LadyCaro
Fanka BB :)
- Dołączył(a)
- 8 Czerwiec 2022
- Postów
- 26 543
Inseminacja jest wskazaniem przy dodatnich ASA.@LadyCaro a czemu invitro nie?
Pytam tak wprost, bo u nas też tak była sprawa postawiona, z takich względów: nie ma u mnie w najbliższej okolicy miejsc, w których można to zrobić. Mieliśmy wtedy takie prace, które nie dawały zbyt wielu okazji do wolnego. Kasa? Może i by się znalazła, może trzeba by było wziąć kredyt. Ale nas przerosły te możliwości organizacyjne.
I jak czas pokazał, pewnie mój mąż nie podobałby wszystkim zadaniom, które leżałyby po jego stronie. Względy naszego wyznania w kontekście posiadania dziecka w ogóle nas nie interesowały.
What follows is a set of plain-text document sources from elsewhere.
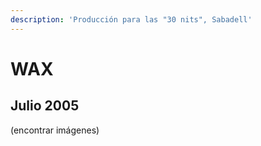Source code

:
 ```yaml
---
description: 'Producción para las "30 nits", Sabadell'
---
```


# WAX

## Julio 2005 

\(encontrar imágenes\)

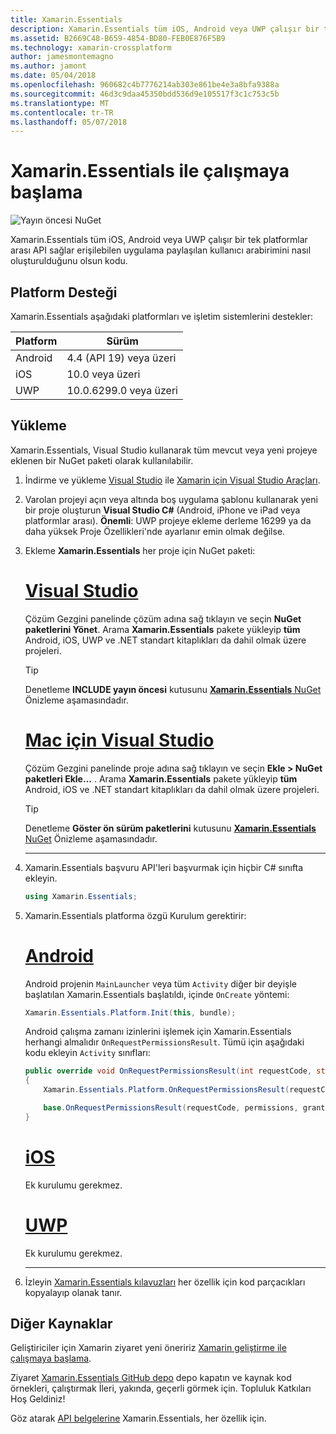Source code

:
 ```yaml
---
title: Xamarin.Essentials
description: Xamarin.Essentials tüm iOS, Android veya UWP çalışır bir tek platformlar arası API sağlar erişilebilen uygulama paylaşılan kullanıcı arabirimini nasıl oluşturulduğunu olsun kodu.
ms.assetid: B2669C48-B659-4854-BD80-FEB0E876F5B9
ms.technology: xamarin-crossplatform
author: jamesmontemagno
ms.author: jamont
ms.date: 05/04/2018
ms.openlocfilehash: 960682c4b7776214ab303e861be4e3a8bfa9388a
ms.sourcegitcommit: 46d3c9daa45350bdd536d9e105517f3c1c753c5b
ms.translationtype: MT
ms.contentlocale: tr-TR
ms.lasthandoff: 05/07/2018
---
```

# <a name="get-started-with-xamarinessentials"></a>Xamarin.Essentials ile çalışmaya başlama

![Yayın öncesi NuGet](~/media/shared/pre-release.png)

Xamarin.Essentials tüm iOS, Android veya UWP çalışır bir tek platformlar arası API sağlar erişilebilen uygulama paylaşılan kullanıcı arabirimini nasıl oluşturulduğunu olsun kodu.

## <a name="platform-support"></a>Platform Desteği

Xamarin.Essentials aşağıdaki platformları ve işletim sistemlerini destekler:

| Platform | Sürüm |
| --- | --- |
| Android | 4.4 (API 19) veya üzeri |
| iOS |10.0 veya üzeri |
| UWP | 10.0.6299.0 veya üzeri |

## <a name="installation"></a>Yükleme

Xamarin.Essentials, Visual Studio kullanarak tüm mevcut veya yeni projeye eklenen bir NuGet paketi olarak kullanılabilir.

1. İndirme ve yükleme [Visual Studio](http://visualstudio.com) ile [Xamarin için Visual Studio Araçları](~/cross-platform/get-started/installation/index.md).

2. Varolan projeyi açın veya altında boş uygulama şablonu kullanarak yeni bir proje oluşturun **Visual Studio C#** (Android, iPhone ve iPad veya platformlar arası). **Önemli**: UWP projeye ekleme derleme 16299 ya da daha yüksek Proje Özellikleri'nde ayarlanır emin olmak değilse.

3. Ekleme **Xamarin.Essentials** her proje için NuGet paketi:

    # <a name="visual-studiotabwindows"></a>[Visual Studio](#tab/windows)

    Çözüm Gezgini panelinde çözüm adına sağ tıklayın ve seçin **NuGet paketlerini Yönet**. Arama **Xamarin.Essentials** pakete yükleyip **tüm** Android, iOS, UWP ve .NET standart kitaplıkları da dahil olmak üzere projeleri.

    > [!TIP]
    > Denetleme **INCLUDE yayın öncesi** kutusunu [ **Xamarin.Essentials** NuGet](https://www.nuget.org/packages/Xamarin.Essentials) Önizleme aşamasındadır.

    # <a name="visual-studio-for-mactabmacos"></a>[Mac için Visual Studio](#tab/macos)

    Çözüm Gezgini panelinde proje adına sağ tıklayın ve seçin **Ekle > NuGet paketleri Ekle...** . Arama **Xamarin.Essentials** pakete yükleyip **tüm** Android, iOS ve .NET standart kitaplıkları da dahil olmak üzere projeleri.

    > [!TIP]
    > Denetleme **Göster ön sürüm paketlerini** kutusunu [ **Xamarin.Essentials** NuGet](https://www.nuget.org/packages/Xamarin.Essentials) Önizleme aşamasındadır.

    -----

4. Xamarin.Essentials başvuru API'leri başvurmak için hiçbir C# sınıfta ekleyin.

    ```csharp
    using Xamarin.Essentials;
    ```

5. Xamarin.Essentials platforma özgü Kurulum gerektirir:

    # <a name="androidtabandroid"></a>[Android](#tab/android)

    Android projenin `MainLauncher` veya tüm `Activity` diğer bir deyişle başlatılan Xamarin.Essentials başlatıldı, içinde `OnCreate` yöntemi:

    ```csharp
    Xamarin.Essentials.Platform.Init(this, bundle);
    ```

    Android çalışma zamanı izinlerini işlemek için Xamarin.Essentials herhangi almalıdır `OnRequestPermissionsResult`. Tümü için aşağıdaki kodu ekleyin `Activity` sınıfları:

    ```csharp
    public override void OnRequestPermissionsResult(int requestCode, string[] permissions, [GeneratedEnum] Android.Content.PM.Permission[] grantResults)
    {
        Xamarin.Essentials.Platform.OnRequestPermissionsResult(requestCode, permissions, grantResults);

        base.OnRequestPermissionsResult(requestCode, permissions, grantResults);
    }
    ```

    # <a name="iostabios"></a>[iOS](#tab/ios)

    Ek kurulumu gerekmez.

    # <a name="uwptabuwp"></a>[UWP](#tab/uwp)

    Ek kurulumu gerekmez.

    -----

6. İzleyin [Xamarin.Essentials kılavuzları](index.md) her özellik için kod parçacıkları kopyalayıp olanak tanır.

## <a name="other-resources"></a>Diğer Kaynaklar

Geliştiriciler için Xamarin ziyaret yeni öneririz [Xamarin geliştirme ile çalışmaya başlama](~/cross-platform/getting-started/index.md).

Ziyaret [Xamarin.Essentials GitHub depo](http://github.com/xamarin/Essentials) depo kapatın ve kaynak kod örnekleri, çalıştırmak İleri, yakında, geçerli görmek için. Topluluk Katkıları Hoş Geldiniz!

Göz atarak [API belgelerine](xref:Xamarin.Essentials) Xamarin.Essentials, her özellik için.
Z tego co znam waszą, Twoją historię i to co do tej pory przeszliście i zrobiliście, to te nasze "przeszkody" to dla was byłby pikuś.
Zobacz też, że są tu dziewczyny po transferze i jak tak śledzimy te ich historie, to ta procedura nie wydaje się jakaś niesamowicie odległa czy wymagająca dużej ilości czasu.
Czy w przypadku tych przeciwciał inseminacja wchodzi w grę? Czy już tylko invitro?
U nas jeśli chodzi o in vitro to światopogląd mało ma wspólnego, mimo, że jesteśmy wierzący.
U mnie to wydaje mi się, że ja psychicznie nie dźwignę tego, to raz. Drugi finanse. Ni zarabiamy kokosów. Stać nas na in vitro, nie musielibyśmy brać kredytu, ale dla mnie poczucie, że wywaliłabym kase w błoto (jakby się nie udao to tak by było) byłoy dla mnie nieznośne.